Items from a data source:
__________
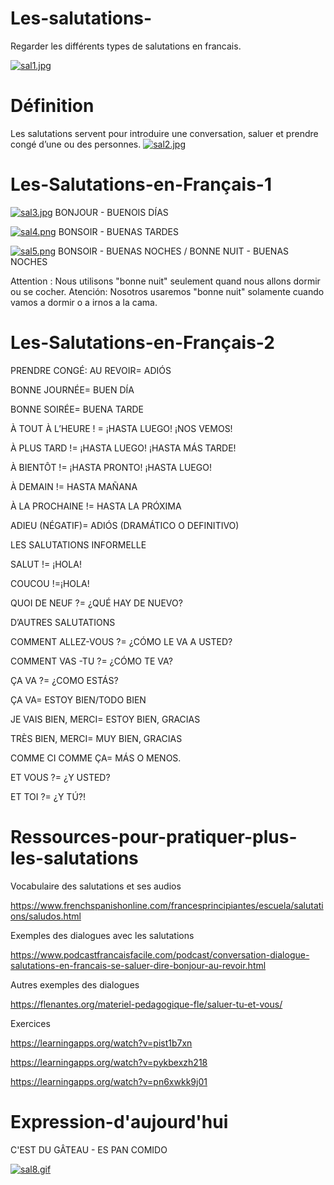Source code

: # Les-salutations-
Regarder les différents types de salutations en francais. 

[![sal1.jpg](https://i.postimg.cc/GmRL9T06/sal1.jpg)](https://postimg.cc/CzvTQ1x4)
# Définition 
Les salutations servent pour introduire une conversation, saluer et prendre congé d’une ou des personnes. 
[![sal2.jpg](https://i.postimg.cc/Vsb4kdWq/sal2.jpg)](https://postimg.cc/7bwSBPch) 
# Les-Salutations-en-Français-1
[![sal3.jpg](https://i.postimg.cc/25h85d3p/sal3.jpg)](https://postimg.cc/R3CzsHcG)
BONJOUR - BUENOIS DÍAS 

[![sal4.png](https://i.postimg.cc/7hWy9bbM/sal4.png)](https://postimg.cc/ZvpgKb8C)
BONSOIR - BUENAS TARDES

[![sal5.png](https://i.postimg.cc/BbdVtFXy/sal5.png)](https://postimg.cc/bS9TBs0H)
BONSOIR - BUENAS NOCHES  /  BONNE NUIT - BUENAS NOCHES 

Attention : Nous utilisons "bonne nuit" seulement quand nous allons dormir ou se cocher. 
Atención: Nosotros usaremos "bonne nuit" solamente cuando vamos a dormir o a irnos a la cama.  
# Les-Salutations-en-Français-2
PRENDRE CONGÉ:
AU REVOIR= ADIÓS

BONNE JOURNÉE= BUEN DÍA

BONNE SOIRÉE= BUENA TARDE

À TOUT À L’HEURE ! = ¡HASTA LUEGO! ¡NOS VEMOS!

À PLUS TARD != ¡HASTA LUEGO! ¡HASTA MÁS TARDE!

À BIENTÔT != ¡HASTA PRONTO! ¡HASTA LUEGO!

À DEMAIN != HASTA MAÑANA

À LA PROCHAINE != HASTA LA PRÓXIMA

ADIEU (NÉGATIF)= ADIÓS (DRAMÁTICO O DEFINITIVO)

LES SALUTATIONS INFORMELLE

SALUT != ¡HOLA!

COUCOU !=¡HOLA!

QUOI DE NEUF ?= ¿QUÉ HAY DE NUEVO?

D’AUTRES SALUTATIONS

COMMENT ALLEZ-VOUS ?= ¿CÓMO LE  VA A USTED?

COMMENT VAS -TU ?= ¿CÓMO TE VA?

ÇA VA ?= ¿COMO ESTÁS?

ÇA VA= ESTOY BIEN/TODO BIEN

JE VAIS BIEN, MERCI= ESTOY BIEN, GRACIAS

TRÈS BIEN, MERCI= MUY BIEN, GRACIAS

COMME CI COMME ÇA= MÁS O MENOS.

ET VOUS ?= ¿Y USTED?

ET TOI ?= ¿Y TÚ?!
# Ressources-pour-pratiquer-plus-les-salutations 
Vocabulaire des salutations et ses audios

https://www.frenchspanishonline.com/francesprincipiantes/escuela/salutations/saludos.html

Exemples des dialogues avec les salutations 

https://www.podcastfrancaisfacile.com/podcast/conversation-dialogue-salutations-en-francais-se-saluer-dire-bonjour-au-revoir.html

Autres exemples des dialogues 

https://flenantes.org/materiel-pedagogique-fle/saluer-tu-et-vous/

Exercices 

https://learningapps.org/watch?v=pist1b7xn 

https://learningapps.org/watch?v=pykbexzh218

https://learningapps.org/watch?v=pn6xwkk9j01
# Expression-d'aujourd'hui
C'EST DU GÂTEAU - ES PAN COMIDO 

[![sal8.gif](https://i.postimg.cc/SNNzTKx0/sal8.gif)](https://postimg.cc/F18R1NSG)
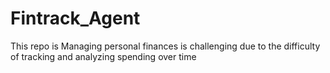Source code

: # Fintrack_Agent
This repo is Managing personal finances is challenging due to the difficulty of tracking and analyzing spending over time
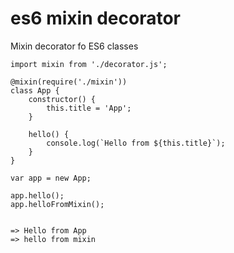 # es6 mixin decorator
Mixin decorator fo ES6 classes

    import mixin from './decorator.js';

    @mixin(require('./mixin'))
    class App {
        constructor() {
            this.title = 'App';
        }
    
        hello() {
            console.log(`Hello from ${this.title}`);
        }
    }
    
    var app = new App;
    
    app.hello();
    app.helloFromMixin();
    
    
    => Hello from App
    => hello from mixin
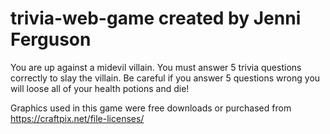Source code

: # trivia-web-game created by Jenni Ferguson

You are up against a midevil villain.  You must answer 5 trivia questions correctly  to slay the villain. Be careful if you answer 5 questions wrong you will loose all of your health potions and die!

Graphics used in this game were free downloads or purchased from https://craftpix.net/file-licenses/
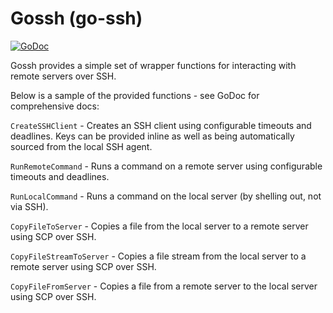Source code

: # Gossh (go-ssh)

[![GoDoc](https://godoc.org/github.com/Diggs/gossh?status.svg)](https://godoc.org/github.com/Diggs/gossh)

Gossh provides a simple set of wrapper functions for interacting with remote
servers over SSH.

Below is a sample of the provided functions - see GoDoc for comprehensive docs:

`CreateSSHClient` - Creates an SSH client using configurable timeouts and deadlines. Keys can be provided inline as well as being automatically sourced from the local SSH agent.

`RunRemoteCommand` - Runs a command on a remote server using configurable timeouts and deadlines.

`RunLocalCommand` - Runs a command on the local server (by shelling out, not via SSH).

`CopyFileToServer` - Copies a file from the local server to a remote server using SCP over SSH.

`CopyFileStreamToServer` - Copies a file stream from the local server to a remote server using SCP over SSH.

`CopyFileFromServer` - Copies a file from a remote server to the local server using SCP over SSH.
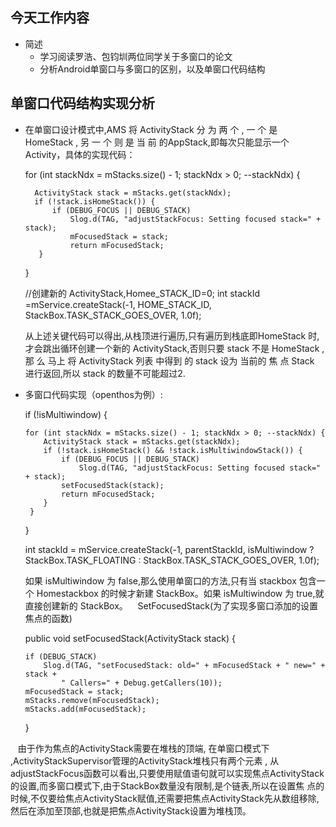 ## 今天工作内容

  - 简述
    - 学习阅读罗浩、包钧圳两位同学关于多窗口的论文
    - 分析Android单窗口与多窗口的区别，以及单窗口代码结构
    
## 单窗口代码结构实现分析
  
  - 在单窗口设计模式中,AMS 将 ActivityStack 分 为 两 个 , 一 个 是 HomeStack , 另 一 个 则 是 当 前 的AppStack,即每次只能显示一个Activity，具体的实现代码：
    
      for (int stackNdx = mStacks.size() - 1; stackNdx > 0; --stackNdx) {
      
          ActivityStack stack = mStacks.get(stackNdx);
          if (!stack.isHomeStack()) {
              if (DEBUG_FOCUS || DEBUG_STACK)
                  Slog.d(TAG, "adjustStackFocus: Setting focused stack=" + stack);
                  mFocusedStack = stack;
                  return mFocusedStack;
           }
       }
       
      //创建新的 ActivityStack,Homee_STACK_ID=0;
      int stackId =mService.createStack(-1, HOME_STACK_ID, StackBox.TASK_STACK_GOES_OVER, 1.0f);
      
      从上述关键代码可以得出,从栈顶进行遍历,只有遍历到栈底即HomeStack 时,才会跳出循环创建一个新的 ActivityStack,否则只要 stack 不是
HomeStack , 那 么 马上 将 ActivityStack 列表 中得到 的 stack 设为 当前的 焦 点
Stack 进行返回,所以 stack 的数量不可能超过2.

  - 多窗口代码实现（openthos为例）:
  
    if (!isMultiwindow) {

        for (int stackNdx = mStacks.size() - 1; stackNdx > 0; --stackNdx) {
            ActivityStack stack = mStacks.get(stackNdx);
            if (!stack.isHomeStack() && !stack.isMultiwindowStack()) {
                if (DEBUG_FOCUS || DEBUG_STACK)
                    Slog.d(TAG, "adjustStackFocus: Setting focused stack=" + stack);
                setFocusedStack(stack);
                return mFocusedStack;
            }
         }
    }

    int stackId = mService.createStack(-1, parentStackId, isMultiwindow ?
    StackBox.TASK_FLOATING : StackBox.TASK_STACK_GOES_OVER, 1.0f);
  
    如果 isMultiwindow 为 false,那么使用单窗口的方法,只有当 stackbox 包含一个 Homestackbox 的时候才新建 StackBox。如果 isMultiwindow 为 true,就直接创建新的 StackBox。
    SetFocusedStack(为了实现多窗口添加的设置焦点的函数)
    
    public void setFocusedStack(ActivityStack stack) {

        if (DEBUG_STACK)
            Slog.d(TAG, "setFocusedStack: old=" + mFocusedStack + " new=" + stack +
                " Callers=" + Debug.getCallers(10));
        mFocusedStack = stack;
        mStacks.remove(mFocusedStack);
        mStacks.add(mFocusedStack);
    }
    
    由于作为焦点的ActivityStack需要在堆栈的顶端, 在单窗口模式下 ,ActivityStackSupervisor管理的ActivityStack堆栈只有两个元素 , 从adjustStackFocus函数可以看出,只要使用赋值语句就可以实现焦点ActivityStack的设置,而多窗口模式下,由于StackBox数量没有限制,是个链表,所以在设置焦 点的时候,不仅要给焦点ActivityStack赋值,还需要把焦点ActivityStack先从数组移除,然后在添加至顶部,也就是把焦点ActivityStack设置为堆栈顶。
  
  
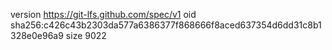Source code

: version https://git-lfs.github.com/spec/v1
oid sha256:c426c43b2303da577a6386377f868666f8aced637354d6dd31c8b1328e0e96a9
size 9022
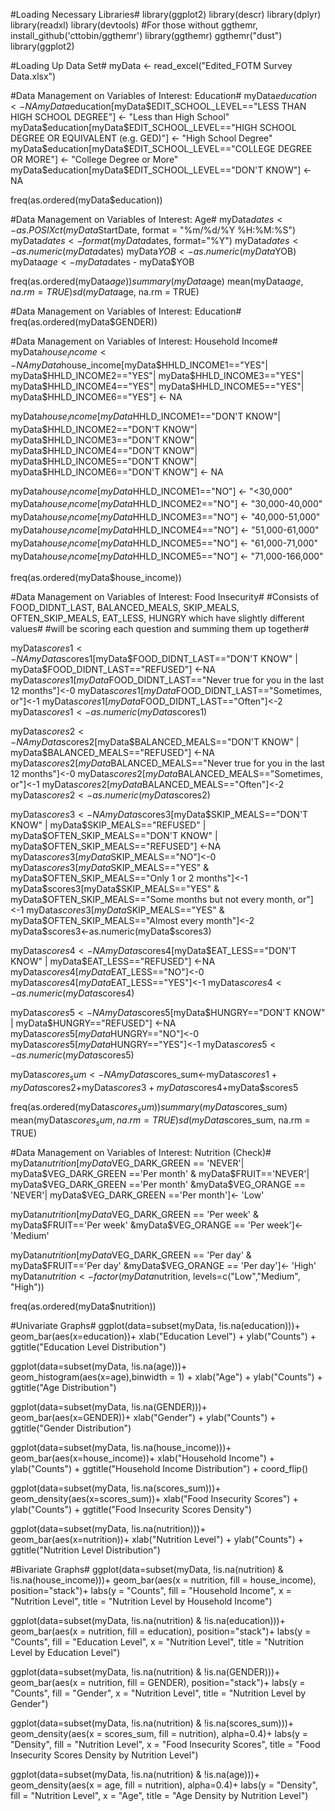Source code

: #Loading Necessary Libraries#
library(ggplot2)
library(descr)
library(dplyr)
library(readxl)
library(devtools)
#For those without ggthemr, install_github('cttobin/ggthemr')
library(ggthemr)
ggthemr("dust")
library(ggplot2)

#Loading Up Data Set#
myData <- read_excel("Edited_FOTM Survey Data.xlsx")

#Data Management on Variables of Interest: Education#
myData$education<-NA
myData$education[myData$EDIT_SCHOOL_LEVEL=="LESS THAN HIGH SCHOOL DEGREE"] <- "Less than High School"
myData$education[myData$EDIT_SCHOOL_LEVEL=="HIGH SCHOOL DEGREE OR EQUIVALENT (e.g. GED)"] <- "High School Degree"
myData$education[myData$EDIT_SCHOOL_LEVEL=="COLLEGE DEGREE OR MORE"] <- "College Degree or More"
myData$education[myData$EDIT_SCHOOL_LEVEL=="DON'T KNOW"] <- NA

freq(as.ordered(myData$education))

#Data Management on Variables of Interest: Age#
myData$dates <- as.POSIXct(myData$StartDate, format = "%m/%d/%Y %H:%M:%S")
myData$dates <- format(myData$dates, format="%Y")
myData$dates <- as.numeric(myData$dates)
myData$YOB <- as.numeric(myData$YOB)
myData$age <- myData$dates - myData$YOB

freq(as.ordered(myData$age))
summary(myData$age)
mean(myData$age, na.rm = TRUE)
sd(myData$age, na.rm = TRUE)

#Data Management on Variables of Interest: Education#
freq(as.ordered(myData$GENDER))

#Data Management on Variables of Interest: Household Income#
myData$house_income <- NA
myData$house_income[myData$HHLD_INCOME1=="YES"|
                    myData$HHLD_INCOME2=="YES"|
                    myData$HHLD_INCOME3=="YES"|
                    myData$HHLD_INCOME4=="YES"|
                    myData$HHLD_INCOME5=="YES"|
                    myData$HHLD_INCOME6=="YES"] <- NA

myData$house_income[myData$HHLD_INCOME1=="DON'T KNOW"|
                    myData$HHLD_INCOME2=="DON'T KNOW"|
                    myData$HHLD_INCOME3=="DON'T KNOW"|
                    myData$HHLD_INCOME4=="DON'T KNOW"|
                    myData$HHLD_INCOME5=="DON'T KNOW"|
                    myData$HHLD_INCOME6=="DON'T KNOW"] <- NA
                    
myData$house_income[myData$HHLD_INCOME1=="NO"] <- "<30,000"
myData$house_income[myData$HHLD_INCOME2=="NO"] <- "30,000-40,000"
myData$house_income[myData$HHLD_INCOME3=="NO"] <- "40,000-51,000"
myData$house_income[myData$HHLD_INCOME4=="NO"] <- "51,000-61,000"
myData$house_income[myData$HHLD_INCOME5=="NO"] <- "61,000-71,000"
myData$house_income[myData$HHLD_INCOME5=="NO"] <- "71,000-166,000"

freq(as.ordered(myData$house_income))

#Data Management on Variables of Interest: Food Insecurity#
#Consists of FOOD_DIDNT_LAST, BALANCED_MEALS, SKIP_MEALS, OFTEN_SKIP_MEALS, EAT_LESS, HUNGRY which have slightly different values#
#will be scoring each question and summing them up together#

myData$scores1<-NA
myData$scores1[myData$FOOD_DIDNT_LAST=="DON'T KNOW" | myData$FOOD_DIDNT_LAST=="REFUSED"] <-NA
myData$scores1[myData$FOOD_DIDNT_LAST=="Never true for you in the last 12 months"]<-0
myData$scores1[myData$FOOD_DIDNT_LAST=="Sometimes, or"]<-1
myData$scores1[myData$FOOD_DIDNT_LAST=="Often"]<-2
myData$scores1<-as.numeric(myData$scores1)

myData$scores2<-NA
myData$scores2[myData$BALANCED_MEALS=="DON'T KNOW" | myData$BALANCED_MEALS=="REFUSED"] <-NA
myData$scores2[myData$BALANCED_MEALS=="Never true for you in the last 12 months"]<-0
myData$scores2[myData$BALANCED_MEALS=="Sometimes, or"]<-1
myData$scores2[myData$BALANCED_MEALS=="Often"]<-2
myData$scores2<-as.numeric(myData$scores2)

myData$scores3<-NA
myData$scores3[myData$SKIP_MEALS=="DON'T KNOW" | myData$SKIP_MEALS=="REFUSED" |
                              myData$OFTEN_SKIP_MEALS=="DON'T KNOW" | myData$OFTEN_SKIP_MEALS=="REFUSED"] <-NA
myData$scores3[myData$SKIP_MEALS=="NO"]<-0
myData$scores3[myData$SKIP_MEALS=="YES" & myData$OFTEN_SKIP_MEALS=="Only 1 or 2 months"]<-1
myData$scores3[myData$SKIP_MEALS=="YES" & myData$OFTEN_SKIP_MEALS=="Some months but not every month, or"]<-1
myData$scores3[myData$SKIP_MEALS=="YES" & myData$OFTEN_SKIP_MEALS=="Almost every month"]<-2
myData$scores3<-as.numeric(myData$scores3)

myData$scores4<-NA
myData$scores4[myData$EAT_LESS=="DON'T KNOW" | myData$EAT_LESS=="REFUSED"] <-NA
myData$scores4[myData$EAT_LESS=="NO"]<-0
myData$scores4[myData$EAT_LESS=="YES"]<-1
myData$scores4<-as.numeric(myData$scores4)

myData$scores5<-NA
myData$scores5[myData$HUNGRY=="DON'T KNOW" | myData$HUNGRY=="REFUSED"] <-NA
myData$scores5[myData$HUNGRY=="NO"]<-0
myData$scores5[myData$HUNGRY=="YES"]<-1
myData$scores5<-as.numeric(myData$scores5)

myData$scores_sum<-NA
myData$scores_sum<-myData$scores1+myData$scores2+myData$scores3+myData$scores4+myData$scores5

freq(as.ordered(myData$scores_sum))
summary(myData$scores_sum)
mean(myData$scores_sum, na.rm = TRUE)
sd(myData$scores_sum, na.rm = TRUE)

#Data Management on Variables of Interest: Nutrition (Check)#
myData$nutrition[myData$VEG_DARK_GREEN == 'NEVER'| myData$VEG_DARK_GREEN =='Per month' & myData$FRUIT=='NEVER'| myData$VEG_DARK_GREEN =='Per month' &myData$VEG_ORANGE == 'NEVER'| myData$VEG_DARK_GREEN =='Per month']<- 'Low' 
      
myData$nutrition[myData$VEG_DARK_GREEN == 'Per week' & myData$FRUIT=='Per week' &myData$VEG_ORANGE == 'Per week']<-'Medium'

myData$nutrition[myData$VEG_DARK_GREEN == 'Per day' & myData$FRUIT=='Per day' &myData$VEG_ORANGE == 'Per day']<- 'High'
myData$nutrition<-factor(myData$nutrition, levels=c("Low","Medium", "High"))

freq(as.ordered(myData$nutrition))

#Univariate Graphs#
ggplot(data=subset(myData, !is.na(education)))+
  geom_bar(aes(x=education))+ 
  xlab("Education Level") + ylab("Counts") + ggtitle("Education Level Distribution")
  
ggplot(data=subset(myData, !is.na(age)))+
  geom_histogram(aes(x=age),binwidth = 1) + 
  xlab("Age") + ylab("Counts") + ggtitle("Age Distribution")
  
ggplot(data=subset(myData, !is.na(GENDER)))+
  geom_bar(aes(x=GENDER))+ 
  xlab("Gender") + ylab("Counts") + ggtitle("Gender Distribution") 

ggplot(data=subset(myData, !is.na(house_income)))+
  geom_bar(aes(x=house_income))+ 
  xlab("Household Income") + ylab("Counts") + ggtitle("Household Income Distribution") +
  coord_flip()

ggplot(data=subset(myData, !is.na(scores_sum)))+
  geom_density(aes(x=scores_sum))+ 
  xlab("Food Insecurity Scores") + ylab("Counts") + ggtitle("Food Insecurity Scores Density")

ggplot(data=subset(myData, !is.na(nutrition)))+
  geom_bar(aes(x=nutrition))+ 
  xlab("Nutrition Level") + ylab("Counts") + ggtitle("Nutrition Level Distribution")
  
#Bivariate Graphs#
ggplot(data=subset(myData, !is.na(nutrition) & !is.na(house_income)))+
  geom_bar(aes(x = nutrition, fill = house_income), position="stack")+
  labs(y = "Counts", 
       fill = "Household Income",
       x = "Nutrition Level",
       title = "Nutrition Level by Household Income")

ggplot(data=subset(myData, !is.na(nutrition) & !is.na(education)))+
  geom_bar(aes(x = nutrition, fill = education), position="stack")+
  labs(y = "Counts", 
       fill = "Education Level",
       x = "Nutrition Level",
       title = "Nutrition Level by Education Level")

ggplot(data=subset(myData, !is.na(nutrition) & !is.na(GENDER)))+
  geom_bar(aes(x = nutrition, fill = GENDER), position="stack")+
  labs(y = "Counts", 
       fill = "Gender",
       x = "Nutrition Level",
       title = "Nutrition Level by Gender")

ggplot(data=subset(myData, !is.na(nutrition) & !is.na(scores_sum)))+
  geom_density(aes(x = scores_sum, fill = nutrition), alpha=0.4)+
  labs(y = "Density", 
       fill = "Nutrition Level",
       x = "Food Insecurity Scores",
       title = "Food Insecurity Scores Density by Nutrition Level")

ggplot(data=subset(myData, !is.na(nutrition) & !is.na(age)))+
  geom_density(aes(x = age, fill = nutrition), alpha=0.4)+
  labs(y = "Density", 
       fill = "Nutrition Level",
       x = "Age",
       title = "Age Density by Nutrition Level")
__________
- _What to work on_: From the records above, extract exactly and only the lines that begin at the line with "myData$scores_sum<-NA" and stop after the line with "myData$nutrition[myData$VEG_DARK_GREEN == 'NEVER'|".

- _Answer to this task_:
myData$scores_sum<-NA
myData$scores_sum<-myData$scores1+myData$scores2+myData$scores3+myData$scores4+myData$scores5

freq(as.ordered(myData$scores_sum))
summary(myData$scores_sum)
mean(myData$scores_sum, na.rm = TRUE)
sd(myData$scores_sum, na.rm = TRUE)

#Data Management on Variables of Interest: Nutrition (Check)#
myData$nutrition[myData$VEG_DARK_GREEN == 'NEVER'| myData$VEG_DARK_GREEN =='Per month' & myData$FRUIT=='NEVER'| myData$VEG_DARK_GREEN =='Per month' &myData$VEG_ORANGE == 'NEVER'| myData$VEG_DARK_GREEN =='Per month']<- 'Low' 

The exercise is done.